### PROBLEM DETAILS
Gather all lines from the material that contain "with".

### DATA LISTING
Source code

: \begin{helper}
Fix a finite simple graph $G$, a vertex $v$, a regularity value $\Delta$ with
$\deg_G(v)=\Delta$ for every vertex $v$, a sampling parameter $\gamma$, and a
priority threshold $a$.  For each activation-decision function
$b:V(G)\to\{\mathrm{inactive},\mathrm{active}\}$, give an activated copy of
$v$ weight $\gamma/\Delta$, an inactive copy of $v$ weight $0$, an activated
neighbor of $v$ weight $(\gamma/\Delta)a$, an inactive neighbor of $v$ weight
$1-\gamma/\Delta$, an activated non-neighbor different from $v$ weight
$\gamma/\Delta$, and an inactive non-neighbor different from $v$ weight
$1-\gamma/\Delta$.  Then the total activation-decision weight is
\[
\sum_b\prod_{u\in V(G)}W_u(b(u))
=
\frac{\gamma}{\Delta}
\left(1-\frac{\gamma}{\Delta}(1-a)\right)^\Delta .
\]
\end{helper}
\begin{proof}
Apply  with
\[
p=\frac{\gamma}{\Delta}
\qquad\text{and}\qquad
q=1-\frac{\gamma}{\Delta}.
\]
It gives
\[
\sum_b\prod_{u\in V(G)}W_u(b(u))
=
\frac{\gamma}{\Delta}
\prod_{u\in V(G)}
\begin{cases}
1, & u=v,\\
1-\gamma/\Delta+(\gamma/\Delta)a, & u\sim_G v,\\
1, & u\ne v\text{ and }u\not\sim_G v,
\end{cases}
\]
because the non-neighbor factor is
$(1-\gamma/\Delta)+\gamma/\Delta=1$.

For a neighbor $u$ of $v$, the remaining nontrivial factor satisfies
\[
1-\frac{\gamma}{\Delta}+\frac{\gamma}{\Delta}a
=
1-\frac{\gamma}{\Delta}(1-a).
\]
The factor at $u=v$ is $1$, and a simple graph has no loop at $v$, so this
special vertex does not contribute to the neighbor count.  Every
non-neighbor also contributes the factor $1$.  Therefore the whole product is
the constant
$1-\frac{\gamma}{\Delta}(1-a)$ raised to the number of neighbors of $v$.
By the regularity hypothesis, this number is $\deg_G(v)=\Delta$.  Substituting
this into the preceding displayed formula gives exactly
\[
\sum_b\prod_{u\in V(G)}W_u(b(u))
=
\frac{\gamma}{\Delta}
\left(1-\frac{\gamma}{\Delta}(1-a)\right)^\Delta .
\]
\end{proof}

### SOLUTION FOR THIS EXERCISE
Fix a finite simple graph $G$, a vertex $v$, a regularity value $\Delta$ with
Apply  with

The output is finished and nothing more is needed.